The appellant has filed this appeal against the conviction and sentence under S. 20 of the Narcotic Drugs and Psychotropic Substances Act (NDPS Act for short) by Sh. O. P. Diwedi, Addl. Sessions Judge, Delhi. The sentence against him is RI for 10 years and fine of Rs. 1 lac or in default of payment of fine to undergo RI for two years.
2. The story of the prosecution in brief is that on 28-5-1987, ASI Shyam Singh was present in the office room of the SHO, Police Station, New Delhi Railway Station. The SHO, Inspector Jai Narain was also present there. ASI Shyam Singh received a secret information at about 6.45 p.m. that one person having charas in his possession will come by Vaishali Express and will go out through the railway phatak. A raiding party was organised. Public witness Sushil Kumar was also joined on the way. At about 7.30 p.m., the appellant is alleged to have entered the railway phatak from the side of the railway quarters, carrying a brief case in his hand. He was apprehended and told that he was suspected to be in possession of Charas and that he could be produced before a Gazetted Officer for search, if he so desired. The appellant, however, declined. Then ASI Shyam Singh also offered his own search which was also declined. On opening the brief case it was found to contain 6 packets of charas weighting 1 kg. each. On further opening of the packets, they were found to contain two smaller packets each containing charas. 12 different samples were prepared according to rules and taken into possession vide recovery memo. They were given serial numbers. From CFSL was filled up, site plan was prepared, statements of the witnesses were recorded and personal search memo of the appellant was also prepared. Case property was then deposited in the Malkhana. The samples were sent to CFSL and on receipt of the report of the Analyst giving positive test for charas challan was filed. Learned ASJ after recording the evidence of various prosecution witnesses recorded the conviction and sentence as stated above.

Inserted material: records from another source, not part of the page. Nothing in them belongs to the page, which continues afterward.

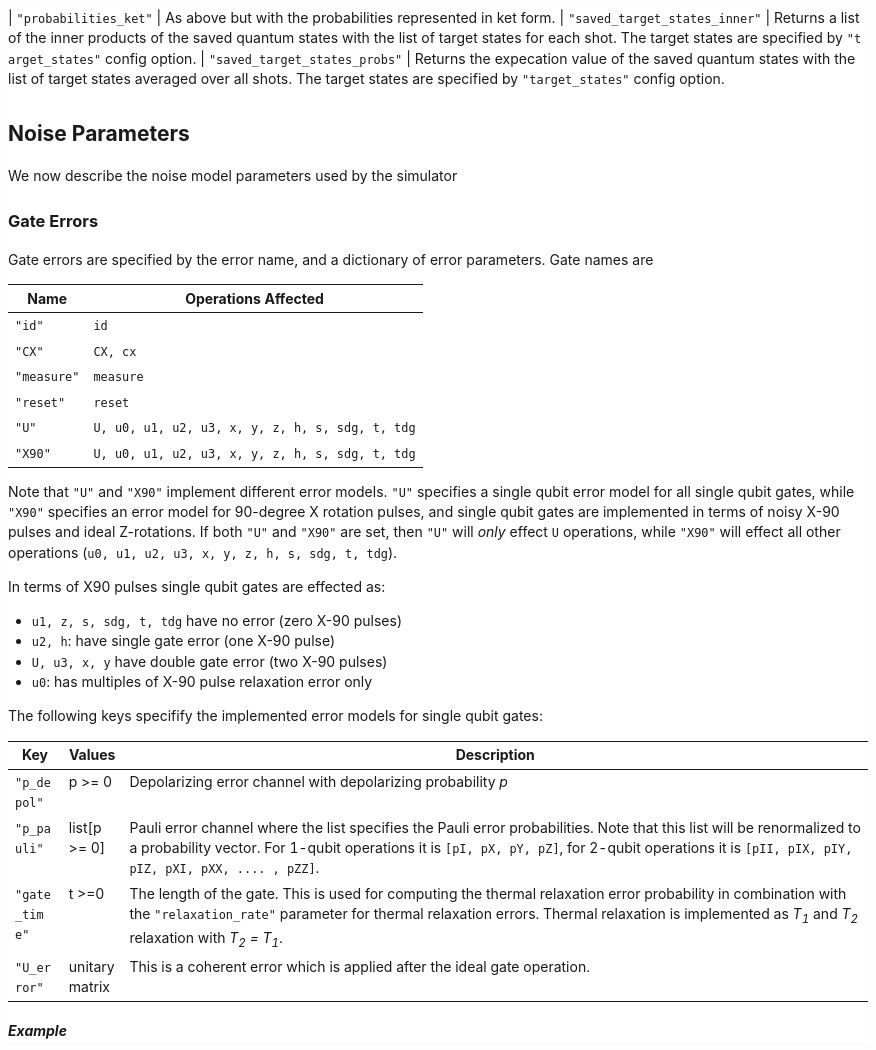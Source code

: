 | `"probabilities_ket"` | As above but with the probabilities represented in ket form.
| `"saved_target_states_inner"` | Returns a list of the inner products of the saved quantum states with the list of target states for each shot. The target states are specified by `"target_states"` config option.
| `"saved_target_states_probs"` | Returns the expecation value of the saved quantum states with the list of target states averaged over all shots. The target states are specified by `"target_states"` config option.


## Noise Parameters

We now describe the noise model parameters used by the simulator

### Gate Errors

Gate errors are specified by the error name, and a dictionary of error parameters. Gate names are 

| Name | Operations Affected |
| --- | --- |
| `"id"` | `id` |
| `"CX"` | `CX, cx` |
| `"measure"` | `measure` |
| `"reset"` | `reset` |
| `"U"` | `U, u0, u1, u2, u3, x, y, z, h, s, sdg, t, tdg` |
| `"X90"` | `U, u0, u1, u2, u3, x, y, z, h, s, sdg, t, tdg` |

Note that `"U"` and `"X90"` implement different error models. `"U"` specifies a single qubit error model for all single qubit gates, while `"X90"` specifies an error model for 90-degree X rotation pulses, and single qubit gates are implemented in terms of noisy X-90 pulses and ideal Z-rotations. If both `"U"` and `"X90"` are set, then `"U"` will *only* effect `U` operations, while `"X90"` will effect all other operations (`u0, u1, u2, u3, x, y, z, h, s, sdg, t, tdg`).

In terms of X90 pulses single qubit gates are effected as:

- `u1, z, s, sdg, t, tdg` have no error (zero X-90 pulses)
- `u2, h`: have single gate error (one X-90 pulse)
- `U, u3, x, y` have double gate error (two X-90 pulses) 
- `u0`: has multiples of X-90 pulse relaxation error only

The following keys specifify the implemented error models for single qubit gates:

| Key | Values | Description |
| --- | --- | --- |
| `"p_depol"` | p >= 0 | Depolarizing error channel with depolarizing probability *p* |
| `"p_pauli"` | list[p >= 0] | Pauli error channel where the list specifies the Pauli error probabilities. Note that this list will be renormalized to a probability vector. For 1-qubit operations it is `[pI, pX, pY, pZ]`, for 2-qubit operations it is `[pII, pIX, pIY, pIZ, pXI, pXX, .... , pZZ]`. |
| `"gate_time"` | t >=0  | The length of the gate. This is used for computing the thermal relaxation error probability in combination with the `"relaxation_rate"` parameter for thermal relaxation errors. Thermal relaxation is implemented as *T<sub>1</sub>* and *T<sub>2</sub>* relaxation with *T<sub>2</sub> = T<sub>1</sub>*.
| `"U_error"` | unitary matrix | This is a coherent error which is applied after the ideal gate operation. 


##### Example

3. The case of the appellant in his statement under S. 313 of Code of Criminal Procedure was that the prosecution story was wrong and he was falsely implicated. In fact, he was coming from the railway station and while he was on the over-bridge, he dashed against some person who fell down. As a result of that, there was some altercation and the police took him in custody and planted this false case on him.
4. I have heard arguments advanced by learned counsel for the appellant as well as the State. Learned counsel for the appellant drew my attention to a discrepancy in the statements of PWs that according to PW 1 Inspector Jai Narain, in examination-in-chief he stated that the secret information was received by him that one person having charas in his possession will go by Vaishali Express from New Delhi railway station. In cross-examination be deposed that he did not tell the IO that the secret information was to the effect that one person will come to the railway station by Vaishali Express and will go out of the station through a phatak of railway quarters, having charas in his possession. He was duly confronted with portion A to A of his statement PW 1/DA wherein it was so recorded. Therefore, the learned counsel for the appellant has urged that the witness has not even supported the case as set out by him in his statement under S. 161, Cr.P.C. and, therefore, he was not worthy of reliance. He has also drawn my attention in this respect to the statement of P.W. 4 ASI Dharam Pal wherein he stated that the secret information was that one person with charas in his possession will come to plat-form Nos. 5 and 6 from Railway Quarters via phatak and will be boarding Vaishali Express. Therefore, this statement contradicted the statement of P.W. 1 because according to P.W. 1 the appellant was supposed to come by Vaishali express whereas according to P.W. 4, the appellant was to board Vaishali express. According to rukka Ex. PW 3/A the secret information was that one person will be coming with charas by Vaishali express. My attention has also been drawn to the recovery of a ticket from the appellant vide the seizure memo Ex. PW 1/D. According to this ticket, it was from Barauni to New Delhi. No doubt there is some little difference between the statements of the witnesses as against the rukka and in the FIR. Upon careful consideration of this alleged contradiction, I am of the view that it has no material effect in the case. The recovery from the appellant allegedly took place on 28-5-87 whereas the statements of the witnesses were recorded by the trial Judge in May, 1988 i.e. after the expiry of one year. Such minor contradictions are bound to occur even in the statements of most truthful witnesses as has often been observed. I, therefore, do not attach much importance to this contradiction.
5. Learned counsel for the appellant then also drew my attention to the observations made by learned trial Judge while recording evidence that the polythene bag containing the brief case came out without disturbing the seals of the packet and, therefore, the presumption was that the brief case was changed by the police. First of all, it is not possible to raise such an inference as suggested by learned counsel for the appellant. Secondly, I do not find if any benefit could have been gained by the police in changing the brief case. It is a case of very heavy recovery. No enmity has been shown on record between the appellant and the police. It is one of the rarest case where the prosecution case is supported by even a public witness, namely, Sushil Kumar, P.W. 2. Even the defence of the appellant that some person had been injured by his colliding against him and so the police took him to the police station is not substantiated.
I am, therefore, of the view that there is no merit in this appeal and the same is hereby dismissed.